— EXERCISE DIRECTIONS —
Keep only the lines that hold the string "function", filtering out the rest of the entries below.
==== SUPPLIED RECORDS
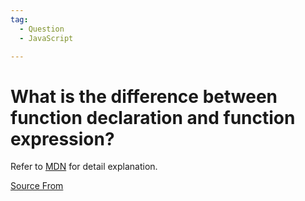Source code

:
 ```yaml
---
tag:
  - Question
  - JavaScript

---
```

  
# What is the difference between function declaration and function expression?

Refer to [MDN](https://developer.mozilla.org/en-US/docs/Web/JavaScript/Reference/Operators/function) for detail explanation.


[Source From](https://bigfrontend.dev/question/function-expression-vs-function-declaration)

  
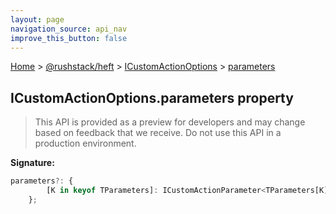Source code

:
 ```yaml
---
layout: page
navigation_source: api_nav
improve_this_button: false
---
```



[Home](./index.md) &gt; [@rushstack/heft](./heft.md) &gt; [ICustomActionOptions](./heft.icustomactionoptions.md) &gt; [parameters](./heft.icustomactionoptions.parameters.md)

## ICustomActionOptions.parameters property

> This API is provided as a preview for developers and may change based on feedback that we receive. Do not use this API in a production environment.
>

<b>Signature:</b>

```typescript
parameters?: {
        [K in keyof TParameters]: ICustomActionParameter<TParameters[K]>;
    };
```
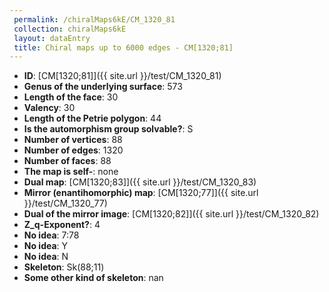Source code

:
 ```yaml
--- 
 permalink: /chiralMaps6kE/CM_1320_81 
 collection: chiralMaps6kE
 layout: dataEntry
 title: Chiral maps up to 6000 edges - CM[1320;81]
---
```


- **ID**: [CM[1320;81]]({{ site.url }}/test/CM_1320_81)
- **Genus of the underlying surface**: 573
- **Length of the face**: 30
- **Valency**: 30
- **Length of the Petrie polygon**: 44
- **Is the automorphism group solvable?**: S
- **Number of vertices**: 88
- **Number of edges**: 1320
- **Number of faces**: 88
- **The map is self-**: none
- **Dual map**: [CM[1320;83]]({{ site.url }}/test/CM_1320_83)
- **Mirror (enantihomorphic) map**: [CM[1320;77]]({{ site.url }}/test/CM_1320_77)
- **Dual of the mirror image**: [CM[1320;82]]({{ site.url }}/test/CM_1320_82)
- **Z_q-Exponent?**: 4
- **No idea**:  7:78
- **No idea**: Y
- **No idea**: N
- **Skeleton**: Sk(88;11)
- **Some other kind of skeleton**: nan
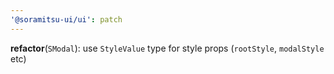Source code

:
 ```yaml
---
'@soramitsu-ui/ui': patch
---
```


**refactor**(`SModal`): use `StyleValue` type for style props (`rootStyle`, `modalStyle` etc)
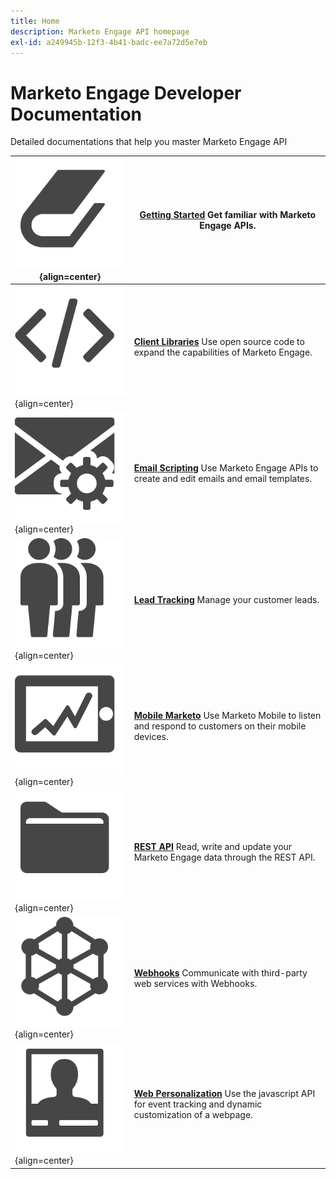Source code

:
 ```yaml
---
title: Home
description: Marketo Engage API homepage
exl-id: a249945b-12f3-4b41-badc-ee7a72d5e7eb
---
```

# Marketo Engage Developer Documentation

Detailed documentations that help you master Marketo Engage API

| ![Getting Started](assets/Smock_Book_18_N.svg){align=center} | [**Getting Started**](getting-started.md)  Get familiar with Marketo Engage APIs. |
|---|---|
| ![Client Libraries](assets/Smock_Code_18_N.svg){align=center} | [**Client Libraries**](https://github.com/Marketo/Community-Supported-Client-Libraries) Use open source code to expand the capabilities of Marketo Engage. |
| ![Email Scripting](assets/Smock_EmailGear_18_N.svg){align=center} | [**Email Scripting**](rest-api/emails.md) Use Marketo Engage APIs to create and edit emails and email templates. |
| ![Lead Tracking](assets/Smock_PeopleGroup_18_N.svg){align=center} | [**Lead Tracking**](javascript-api/lead-tracking.md) Manage your customer leads. |
| ![Mobile Marketo](assets/Smock_MobileServices_18_N.svg){align=center} | [**Mobile Marketo**](mobile/mobile.md) Use Marketo Mobile to listen and respond to customers on their mobile devices. |
| ![REST APIs](assets/Smock_AppleFiles_18_N.svg){align=center} | [**REST API**](https://developer.adobe.com/marketo-apis/) Read, write and update your Marketo Engage data through the REST API. |
| ![Webhooks](assets/Smock_SocialNetwork_18_N.svg){align=center} | [**Webhooks**](webhooks/webhooks.md) Communicate with third-party web services with Webhooks. |
| ![Web Personalization](assets/Smock_PersonalizationField_18_N.svg){align=center} | [**Web Personalization**](javascript-api/web-personalization.md) Use the javascript API for event tracking and dynamic customization of a webpage. |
========
— ANSWER BELOW —
# What is the difference between function declaration and function expression?
Refer to [MDN](https://developer.mozilla.org/en-US/docs/Web/JavaScript/Reference/Operators/function) for detail explanation.
[Source From](https://bigfrontend.dev/question/function-expression-vs-function-declaration)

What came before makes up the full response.